= Senior advisor =

Appointed position to advise on national and government policy

In some countries, a senior advisor (also spelt senior adviser, especially in the UK) is an appointed position by the head of state to advise on the highest levels of national and government policy. Sometimes a junior position to this is called a national policy advisor. In some instances, these advisors form a council of state or a state council. Senior Advisor is also a title for senior civil servants or partisan advisors in several countries and is also used in nonprofit organisations.

==Pakistan==
Advisor to President of Pakistan is a title mostly used for the member of advisory committee to the president of Pakistan. The Constitution of Pakistan allows the president to keep advisors. The president is the ceremonial head of the state and the civilian commander-in-chief of the Pakistan Armed Forces, with the Chairman Joint Chiefs of Staff Committee as its principal military adviser.

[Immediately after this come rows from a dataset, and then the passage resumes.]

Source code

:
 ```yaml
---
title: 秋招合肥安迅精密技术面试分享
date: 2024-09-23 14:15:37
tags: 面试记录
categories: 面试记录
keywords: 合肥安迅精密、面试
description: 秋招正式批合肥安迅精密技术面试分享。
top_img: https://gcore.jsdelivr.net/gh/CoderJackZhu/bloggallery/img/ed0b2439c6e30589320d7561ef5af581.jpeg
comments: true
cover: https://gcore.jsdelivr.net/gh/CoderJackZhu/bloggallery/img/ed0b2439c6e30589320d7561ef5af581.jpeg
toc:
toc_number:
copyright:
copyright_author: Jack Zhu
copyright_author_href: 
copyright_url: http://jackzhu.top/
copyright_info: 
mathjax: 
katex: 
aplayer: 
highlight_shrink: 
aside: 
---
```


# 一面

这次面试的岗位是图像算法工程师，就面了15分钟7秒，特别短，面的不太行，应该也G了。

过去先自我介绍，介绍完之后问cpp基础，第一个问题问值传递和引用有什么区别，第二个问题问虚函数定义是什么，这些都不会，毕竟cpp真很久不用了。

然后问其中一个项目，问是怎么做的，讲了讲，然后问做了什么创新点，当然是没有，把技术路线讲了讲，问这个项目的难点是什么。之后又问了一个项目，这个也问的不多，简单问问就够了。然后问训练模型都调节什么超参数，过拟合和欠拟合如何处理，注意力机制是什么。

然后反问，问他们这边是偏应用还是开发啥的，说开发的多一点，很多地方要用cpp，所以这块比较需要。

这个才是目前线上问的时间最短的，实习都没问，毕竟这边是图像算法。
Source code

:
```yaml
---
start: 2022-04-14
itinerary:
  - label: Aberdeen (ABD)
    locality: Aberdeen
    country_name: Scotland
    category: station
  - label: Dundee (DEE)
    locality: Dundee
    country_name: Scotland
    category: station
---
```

Abdul Qadir Patel was appointed as political advisor to President Asif Zardari after the resignation of former adviser Faisal Raza Abidi.

==Sri Lanka==
Senior Adviser to the President is a title used by highest-ranking advisers to the president of Sri Lanka.

== Taiwan ==
The president of the Republic of China (Taiwan) can appoint senior advisors to the Office of the President of the Republic of China (中華民國總統府資政) and national policy advisors to the Office of the President of the Republic of China (中華民國總統府國策顧問), but they do not form a council.

==United States==

Senior advisor is a title used within the executive branch of the United States government for various positions. The title has been formally used since 1993.

==Nonprofit organizations==
In nonprofit organizations, senior advisors deploy specialized expertise in support of an organization's mission. They may provide counsel and advice with respect to various aspects of its work. Senior advisors often serve to fill lacunae in the skill sets of directors or executives.